Рейнский союз состоял из 4 королевств (Бавария, Вестфалия, Вюртемберг и Саксония), 5 великих герцогств (Баден, Берг, Вюрцбург, Гессен и Франкфурт), 13 герцогств, 17 княжеств, 4 независимых (вольных) ганзейских городов (Гамбург, Любек и Бремен). Последним из них в Рейнский союз вступил князь Ангальт-Дессау и получил за это титул герцога.
Главой Рейнского союза (протектором), как новообразованного государства, стал император французов Наполеон I. Повседневное правление делами союза осуществлял его примас – князь Карл Теодор фон Дальберг.
Каждая из немецких монархий, входившая в Рейнский союз, имела собственную династию, столицу, флаг и прочие атрибуты государственной власти и армию, которая по своей численности и организации соответствовала размерам и населенности этого кусочка германской земли. Но обязательно со своей военной формой и прочими армейскими отличиями. И со своим знаменем. Разнилось военное законодательство и воинские уставы.
У совсем маленьких княжеств армия могла состоять из одной-единственной пехотной роты или батальона, одного кавалерийского эскадрона (он мог быть неполного состава) и артиллерийской батареи, в которой могло быть всего несколько орудий. Но главнокомандующий такой импровизированной армии всегда носил генеральские эполеты, хотя были и исключения из такого правила. Им обычно являлся или сам монарх, или его наследник, или другие члены его семьи.
Создаваяемая Великая армия по известным причинам организационно не могла состоять из, как минимум, самостоятельных 36 армий, которые резко разнились по численности пехоты, кавалерии и по орудийным стволам. Поэтому протектор Рейнского союза с императорским титулом поступил иначе и вполне разумно: он стал создавать из них смешанные полки, бригады, дивизии и корпуса. В такие дивизии и особенно корпуса для их «укрепления» вводились французские части.
Таких смешанных полков Наполеоном было создано семь. Все они являлись номерными, без именований. Большинство из них еще до 1812 года волей императора французов отправили воевать в Испанию. Там они, постоянно пополняемые из граждан своих государств, несли большие потери в людях и не отзывались в пределах своих государств.
Были в этих пехотных полках батальоны, четыре роты которых являли собой армии одного княжества, одетые в свою отличительную форму и обладавшие собственным знаменем.
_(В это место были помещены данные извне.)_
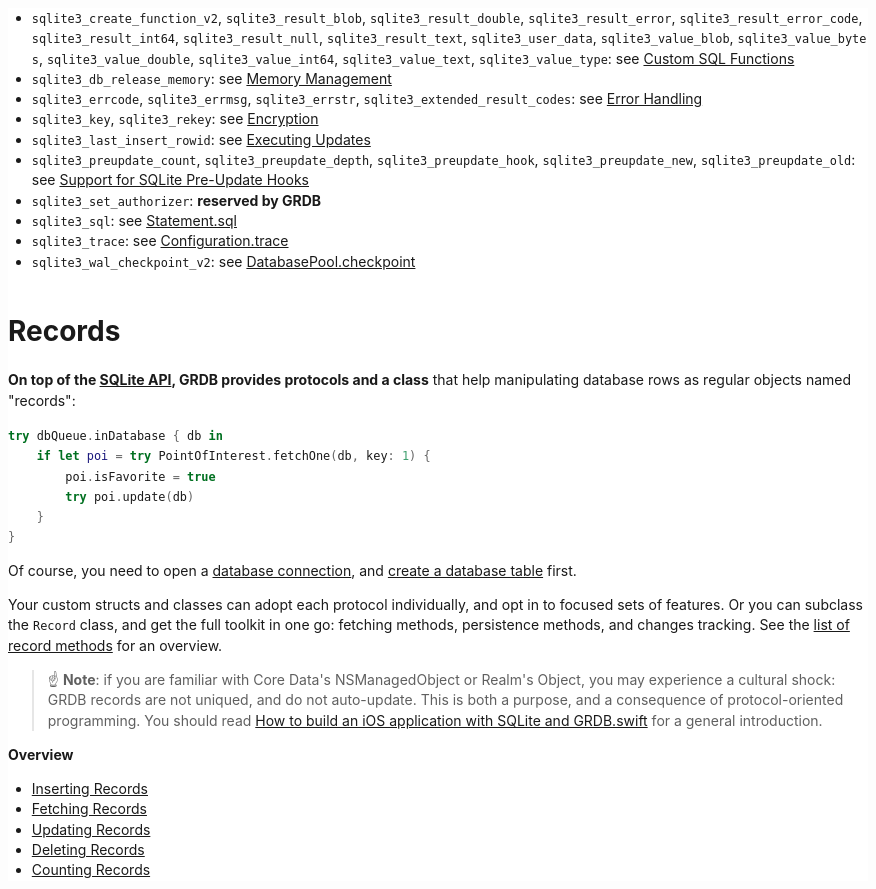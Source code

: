 - `sqlite3_create_function_v2`, `sqlite3_result_blob`, `sqlite3_result_double`, `sqlite3_result_error`, `sqlite3_result_error_code`, `sqlite3_result_int64`, `sqlite3_result_null`, `sqlite3_result_text`, `sqlite3_user_data`, `sqlite3_value_blob`, `sqlite3_value_bytes`, `sqlite3_value_double`, `sqlite3_value_int64`, `sqlite3_value_text`, `sqlite3_value_type`: see [Custom SQL Functions](#custom-sql-functions)
- `sqlite3_db_release_memory`: see [Memory Management](#memory-management)
- `sqlite3_errcode`, `sqlite3_errmsg`, `sqlite3_errstr`, `sqlite3_extended_result_codes`: see [Error Handling](#error-handling)
- `sqlite3_key`, `sqlite3_rekey`: see [Encryption](#encryption)
- `sqlite3_last_insert_rowid`: see [Executing Updates](#executing-updates)
- `sqlite3_preupdate_count`, `sqlite3_preupdate_depth`, `sqlite3_preupdate_hook`, `sqlite3_preupdate_new`, `sqlite3_preupdate_old`: see [Support for SQLite Pre-Update Hooks](#support-for-sqlite-pre-update-hooks)
- `sqlite3_set_authorizer`: **reserved by GRDB**
- `sqlite3_sql`: see [Statement.sql](http://groue.github.io/GRDB.swift/docs/0.110.0/Classes/Statement.html)
- `sqlite3_trace`: see [Configuration.trace](http://groue.github.io/GRDB.swift/docs/0.110.0/Structs/Configuration.html)
- `sqlite3_wal_checkpoint_v2`: see [DatabasePool.checkpoint](http://groue.github.io/GRDB.swift/docs/0.110.0/Classes/DatabasePool.html)


Records
=======

**On top of the [SQLite API](#sqlite-api), GRDB provides protocols and a class** that help manipulating database rows as regular objects named "records":

```swift
try dbQueue.inDatabase { db in
    if let poi = try PointOfInterest.fetchOne(db, key: 1) {
        poi.isFavorite = true
        try poi.update(db)
    }
}
```

Of course, you need to open a [database connection](#database-connections), and [create a database table](#database-schema) first.

Your custom structs and classes can adopt each protocol individually, and opt in to focused sets of features. Or you can subclass the `Record` class, and get the full toolkit in one go: fetching methods, persistence methods, and changes tracking. See the [list of record methods](#list-of-record-methods) for an overview.

> :point_up: **Note**: if you are familiar with Core Data's NSManagedObject or Realm's Object, you may experience a cultural shock: GRDB records are not uniqued, and do not auto-update. This is both a purpose, and a consequence of protocol-oriented programming. You should read [How to build an iOS application with SQLite and GRDB.swift](https://medium.com/@gwendal.roue/how-to-build-an-ios-application-with-sqlite-and-grdb-swift-d023a06c29b3) for a general introduction.

**Overview**

- [Inserting Records](#inserting-records)
- [Fetching Records](#fetching-records)
- [Updating Records](#updating-records)
- [Deleting Records](#deleting-records)
- [Counting Records](#counting-records)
Но в таких смешанных полках (а также в полках кавалерийских и батареях) нижние чины и офицеры говорили на одном языке, немецком. Это их объединяло и сплачивало.
Перед Русским походом император, он же протектор, Наполеон I якобы собрал своих верноподданных монархов Рейнского союза в столице Саксонского королевства городе Дрездене. Там он обратился к ним с таким призывом:
«Венценосные друзья Франции!
Дела в Европе взяли другой оборот. Повелеваю, как глава Рейнского союза, для общей пользы удвоить свои ополчения, приведя их в готовность пожинать лавры под моим начальством на поле чести.
Вам объявляю свои намерения: желаю восстановления Польши. Хочу исторгнуть ее из неполитического существования на степень могущественного королевства. Хочу наказать варваров, презирающих мою дружбу. Уже берега Прегеля и Вислы покрыты орлами Франции.
Мои народы! Мои союзники! Мои друзья!
Думайте со мной одинаково. Я хочу и поражу древних тиранов Европы. Я держал свое слово, и теперь говорю: прежде шести месяцев северные столицы Европы будут видеть в стенах своих победителей Европы».
В той речи, произнесенной во дворце саксонского короля в столичном городе Дрездене, император французов, как говорится, хватил через край. Что, что, а Россия, Русское царство, Великое княжество Московское «древним тираном» никогда не смотрелось ни для Европы, ни для Азии.